Scan the material and copy out each line where the word "Python" occurs.

(Beginning of Information)

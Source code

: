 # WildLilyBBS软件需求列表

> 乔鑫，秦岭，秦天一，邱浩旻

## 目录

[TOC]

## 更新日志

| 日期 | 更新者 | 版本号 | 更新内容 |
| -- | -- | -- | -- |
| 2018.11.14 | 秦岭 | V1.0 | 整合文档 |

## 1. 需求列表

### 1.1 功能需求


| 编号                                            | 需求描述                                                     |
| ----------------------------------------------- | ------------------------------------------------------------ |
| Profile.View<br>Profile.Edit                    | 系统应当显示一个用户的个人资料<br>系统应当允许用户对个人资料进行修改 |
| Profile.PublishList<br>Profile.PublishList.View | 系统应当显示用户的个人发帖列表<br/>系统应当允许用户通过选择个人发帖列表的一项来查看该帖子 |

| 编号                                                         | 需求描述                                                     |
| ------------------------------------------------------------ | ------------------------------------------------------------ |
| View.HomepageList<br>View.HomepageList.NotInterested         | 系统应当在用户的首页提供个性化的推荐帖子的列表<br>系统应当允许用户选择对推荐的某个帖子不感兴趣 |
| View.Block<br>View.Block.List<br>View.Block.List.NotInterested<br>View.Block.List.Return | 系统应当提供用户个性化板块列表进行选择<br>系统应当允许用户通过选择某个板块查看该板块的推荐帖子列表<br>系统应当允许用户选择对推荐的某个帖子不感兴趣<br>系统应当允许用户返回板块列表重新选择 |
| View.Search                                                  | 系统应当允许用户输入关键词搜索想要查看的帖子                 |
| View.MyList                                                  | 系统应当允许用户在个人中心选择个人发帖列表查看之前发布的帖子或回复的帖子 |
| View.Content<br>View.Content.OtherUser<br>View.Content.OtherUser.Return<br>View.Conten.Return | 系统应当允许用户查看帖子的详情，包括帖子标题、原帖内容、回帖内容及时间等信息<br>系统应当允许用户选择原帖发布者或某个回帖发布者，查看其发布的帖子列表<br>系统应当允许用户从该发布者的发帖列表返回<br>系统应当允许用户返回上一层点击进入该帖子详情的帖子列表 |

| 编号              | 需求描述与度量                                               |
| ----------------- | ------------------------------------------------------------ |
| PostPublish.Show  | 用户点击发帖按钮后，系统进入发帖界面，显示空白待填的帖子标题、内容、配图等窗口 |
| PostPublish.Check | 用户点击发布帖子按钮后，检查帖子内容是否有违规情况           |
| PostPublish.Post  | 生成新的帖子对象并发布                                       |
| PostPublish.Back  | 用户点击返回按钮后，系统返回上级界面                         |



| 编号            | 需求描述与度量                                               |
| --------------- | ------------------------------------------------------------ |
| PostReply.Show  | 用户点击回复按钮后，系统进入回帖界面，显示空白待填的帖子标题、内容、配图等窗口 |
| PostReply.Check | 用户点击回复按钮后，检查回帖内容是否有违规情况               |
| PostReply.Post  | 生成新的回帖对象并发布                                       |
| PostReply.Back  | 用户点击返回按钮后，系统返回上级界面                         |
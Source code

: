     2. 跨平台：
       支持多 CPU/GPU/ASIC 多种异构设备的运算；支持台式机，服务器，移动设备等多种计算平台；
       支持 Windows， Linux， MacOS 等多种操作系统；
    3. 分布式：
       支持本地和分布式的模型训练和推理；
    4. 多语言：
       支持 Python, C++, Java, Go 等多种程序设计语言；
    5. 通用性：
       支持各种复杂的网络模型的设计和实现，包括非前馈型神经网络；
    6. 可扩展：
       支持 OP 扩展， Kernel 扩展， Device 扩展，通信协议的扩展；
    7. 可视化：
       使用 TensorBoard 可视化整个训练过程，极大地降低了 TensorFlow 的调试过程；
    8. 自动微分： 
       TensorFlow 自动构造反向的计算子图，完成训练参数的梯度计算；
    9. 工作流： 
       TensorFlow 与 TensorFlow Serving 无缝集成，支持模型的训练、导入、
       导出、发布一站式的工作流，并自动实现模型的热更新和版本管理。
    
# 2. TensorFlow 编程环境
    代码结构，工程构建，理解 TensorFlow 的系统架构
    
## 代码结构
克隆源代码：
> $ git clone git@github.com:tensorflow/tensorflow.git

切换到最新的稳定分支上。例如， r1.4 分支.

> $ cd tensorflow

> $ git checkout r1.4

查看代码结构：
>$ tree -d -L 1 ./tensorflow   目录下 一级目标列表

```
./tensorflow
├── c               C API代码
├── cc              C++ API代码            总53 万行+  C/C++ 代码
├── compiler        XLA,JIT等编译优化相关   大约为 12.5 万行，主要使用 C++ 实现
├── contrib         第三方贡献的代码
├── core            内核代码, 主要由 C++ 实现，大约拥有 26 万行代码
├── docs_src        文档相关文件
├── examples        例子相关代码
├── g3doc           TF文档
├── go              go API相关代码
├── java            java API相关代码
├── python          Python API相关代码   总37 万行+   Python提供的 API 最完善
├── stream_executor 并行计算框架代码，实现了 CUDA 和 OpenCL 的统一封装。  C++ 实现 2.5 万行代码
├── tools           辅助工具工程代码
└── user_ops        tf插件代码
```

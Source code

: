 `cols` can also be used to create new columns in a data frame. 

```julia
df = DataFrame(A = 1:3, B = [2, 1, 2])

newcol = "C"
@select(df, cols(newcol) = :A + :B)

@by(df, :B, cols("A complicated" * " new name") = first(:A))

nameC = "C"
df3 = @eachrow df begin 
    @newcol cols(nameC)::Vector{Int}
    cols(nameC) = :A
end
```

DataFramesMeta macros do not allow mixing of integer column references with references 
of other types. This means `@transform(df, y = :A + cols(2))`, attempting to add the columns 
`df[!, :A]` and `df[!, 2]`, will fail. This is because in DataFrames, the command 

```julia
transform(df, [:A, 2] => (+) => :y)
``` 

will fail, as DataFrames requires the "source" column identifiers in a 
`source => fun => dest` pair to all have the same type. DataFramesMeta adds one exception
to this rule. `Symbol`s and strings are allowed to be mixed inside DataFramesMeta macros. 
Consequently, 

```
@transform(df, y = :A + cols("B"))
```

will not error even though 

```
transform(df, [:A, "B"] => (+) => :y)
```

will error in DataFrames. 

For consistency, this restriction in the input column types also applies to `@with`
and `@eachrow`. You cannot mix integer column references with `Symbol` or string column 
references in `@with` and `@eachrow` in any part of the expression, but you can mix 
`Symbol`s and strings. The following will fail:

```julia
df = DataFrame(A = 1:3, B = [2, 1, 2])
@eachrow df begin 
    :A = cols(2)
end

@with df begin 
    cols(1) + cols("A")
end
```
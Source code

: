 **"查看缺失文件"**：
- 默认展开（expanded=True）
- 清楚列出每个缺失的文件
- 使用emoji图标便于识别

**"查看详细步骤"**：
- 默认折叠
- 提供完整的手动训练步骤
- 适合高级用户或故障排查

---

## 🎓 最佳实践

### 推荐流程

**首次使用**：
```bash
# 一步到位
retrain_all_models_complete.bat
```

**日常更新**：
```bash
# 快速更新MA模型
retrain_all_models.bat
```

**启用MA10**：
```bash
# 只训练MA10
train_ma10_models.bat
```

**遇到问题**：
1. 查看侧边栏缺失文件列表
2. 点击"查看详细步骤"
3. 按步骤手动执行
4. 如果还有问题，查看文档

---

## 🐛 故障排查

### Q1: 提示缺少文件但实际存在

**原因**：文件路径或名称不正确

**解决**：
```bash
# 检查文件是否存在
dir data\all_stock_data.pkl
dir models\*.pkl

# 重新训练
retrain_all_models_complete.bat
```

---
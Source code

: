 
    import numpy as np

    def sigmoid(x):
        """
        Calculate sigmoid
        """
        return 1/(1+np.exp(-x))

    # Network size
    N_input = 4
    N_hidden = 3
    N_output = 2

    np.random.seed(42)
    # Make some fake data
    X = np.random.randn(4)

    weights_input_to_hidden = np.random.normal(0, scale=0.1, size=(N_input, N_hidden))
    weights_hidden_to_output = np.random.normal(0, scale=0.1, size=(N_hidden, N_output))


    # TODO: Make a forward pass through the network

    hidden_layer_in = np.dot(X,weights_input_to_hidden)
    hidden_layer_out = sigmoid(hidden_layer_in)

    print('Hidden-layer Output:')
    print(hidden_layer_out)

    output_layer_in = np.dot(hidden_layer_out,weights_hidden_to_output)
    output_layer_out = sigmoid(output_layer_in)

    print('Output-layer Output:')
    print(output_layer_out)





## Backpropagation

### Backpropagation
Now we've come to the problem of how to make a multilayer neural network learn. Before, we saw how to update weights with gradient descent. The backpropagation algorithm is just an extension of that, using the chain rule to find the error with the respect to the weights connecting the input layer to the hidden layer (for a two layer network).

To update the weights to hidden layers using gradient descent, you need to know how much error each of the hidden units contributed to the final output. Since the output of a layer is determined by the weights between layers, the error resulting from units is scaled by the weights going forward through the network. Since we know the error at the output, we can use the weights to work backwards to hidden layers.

(End of Information)

◆ **Your solution**:
       支持 Python, C++, Java, Go 等多种程序设计语言；
├── python          Python API相关代码   总37 万行+   Python提供的 API 最完善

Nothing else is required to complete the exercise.